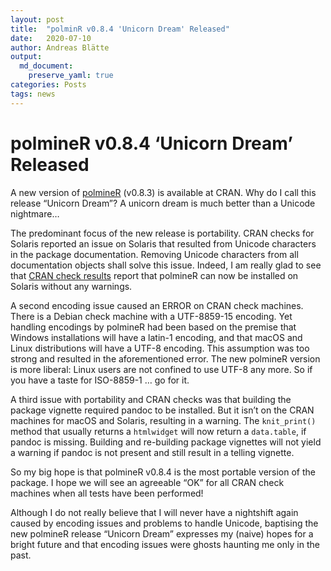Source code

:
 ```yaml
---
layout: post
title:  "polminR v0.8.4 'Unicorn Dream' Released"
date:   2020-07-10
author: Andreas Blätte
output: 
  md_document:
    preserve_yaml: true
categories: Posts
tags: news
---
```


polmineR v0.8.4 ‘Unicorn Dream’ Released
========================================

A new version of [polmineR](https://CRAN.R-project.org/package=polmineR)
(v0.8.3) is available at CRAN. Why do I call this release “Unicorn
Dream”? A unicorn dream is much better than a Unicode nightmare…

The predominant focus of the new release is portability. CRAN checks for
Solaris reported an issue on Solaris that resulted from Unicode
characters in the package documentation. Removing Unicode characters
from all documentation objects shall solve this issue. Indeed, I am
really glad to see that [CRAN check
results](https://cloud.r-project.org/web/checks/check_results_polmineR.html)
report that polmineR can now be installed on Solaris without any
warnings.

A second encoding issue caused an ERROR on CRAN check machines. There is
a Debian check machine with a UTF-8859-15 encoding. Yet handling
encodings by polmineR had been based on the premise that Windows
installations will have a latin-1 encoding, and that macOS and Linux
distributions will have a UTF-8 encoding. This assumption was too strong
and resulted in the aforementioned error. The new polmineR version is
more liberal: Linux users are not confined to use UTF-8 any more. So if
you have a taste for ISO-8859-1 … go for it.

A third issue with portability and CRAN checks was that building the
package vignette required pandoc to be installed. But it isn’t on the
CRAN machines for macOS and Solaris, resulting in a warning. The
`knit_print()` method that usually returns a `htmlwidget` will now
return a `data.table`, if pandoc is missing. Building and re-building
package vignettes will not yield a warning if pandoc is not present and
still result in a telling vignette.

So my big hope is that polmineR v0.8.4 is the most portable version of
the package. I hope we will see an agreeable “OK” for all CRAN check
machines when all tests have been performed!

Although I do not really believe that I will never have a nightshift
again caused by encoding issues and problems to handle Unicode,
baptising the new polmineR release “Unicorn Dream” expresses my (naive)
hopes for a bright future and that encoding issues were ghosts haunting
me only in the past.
+---+
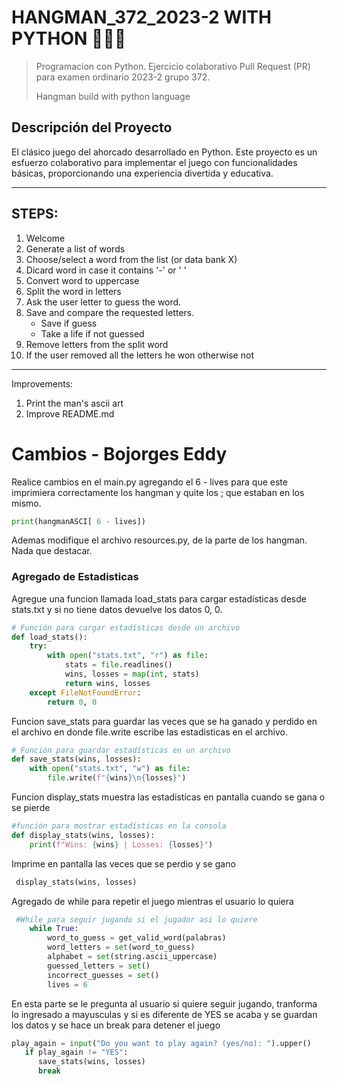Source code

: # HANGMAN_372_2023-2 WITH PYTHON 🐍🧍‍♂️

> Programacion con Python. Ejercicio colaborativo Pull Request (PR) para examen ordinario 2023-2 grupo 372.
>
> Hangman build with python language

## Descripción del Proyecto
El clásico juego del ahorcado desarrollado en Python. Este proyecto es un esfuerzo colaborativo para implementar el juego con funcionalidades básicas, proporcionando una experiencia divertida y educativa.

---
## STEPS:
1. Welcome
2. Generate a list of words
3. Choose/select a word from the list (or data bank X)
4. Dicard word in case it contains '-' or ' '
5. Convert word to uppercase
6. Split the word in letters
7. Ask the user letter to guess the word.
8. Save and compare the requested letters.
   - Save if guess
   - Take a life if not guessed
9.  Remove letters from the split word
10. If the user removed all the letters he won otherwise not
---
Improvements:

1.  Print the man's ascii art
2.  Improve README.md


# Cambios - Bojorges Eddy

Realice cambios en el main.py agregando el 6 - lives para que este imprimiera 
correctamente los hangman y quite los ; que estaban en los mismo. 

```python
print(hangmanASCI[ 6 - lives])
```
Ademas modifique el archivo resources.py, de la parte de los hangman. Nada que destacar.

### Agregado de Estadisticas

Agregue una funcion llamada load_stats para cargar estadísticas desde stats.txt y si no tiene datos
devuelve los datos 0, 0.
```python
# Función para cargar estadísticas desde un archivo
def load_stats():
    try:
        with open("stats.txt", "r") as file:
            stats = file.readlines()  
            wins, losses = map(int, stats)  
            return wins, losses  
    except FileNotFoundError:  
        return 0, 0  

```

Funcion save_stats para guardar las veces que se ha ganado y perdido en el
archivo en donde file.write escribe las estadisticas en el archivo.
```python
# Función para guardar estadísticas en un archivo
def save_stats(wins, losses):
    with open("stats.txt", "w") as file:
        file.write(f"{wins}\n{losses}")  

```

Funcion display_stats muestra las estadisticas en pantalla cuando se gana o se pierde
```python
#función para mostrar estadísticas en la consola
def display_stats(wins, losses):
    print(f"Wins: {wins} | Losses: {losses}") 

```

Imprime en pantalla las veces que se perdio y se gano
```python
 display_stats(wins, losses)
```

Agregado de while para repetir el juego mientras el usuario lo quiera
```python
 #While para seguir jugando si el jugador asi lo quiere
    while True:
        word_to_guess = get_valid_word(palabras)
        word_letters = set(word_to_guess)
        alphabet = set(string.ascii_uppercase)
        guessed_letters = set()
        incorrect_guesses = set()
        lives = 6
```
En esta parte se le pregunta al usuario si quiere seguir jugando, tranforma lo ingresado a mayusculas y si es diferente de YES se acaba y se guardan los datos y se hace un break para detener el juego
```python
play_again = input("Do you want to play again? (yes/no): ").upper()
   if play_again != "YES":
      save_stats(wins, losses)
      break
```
+---+
Task to complete: Show all lines in the preceding material that have "write" in them.

Solution:
archivo en donde file.write escribe las estadisticas en el archivo.
        file.write(f"{wins}\n{losses}")  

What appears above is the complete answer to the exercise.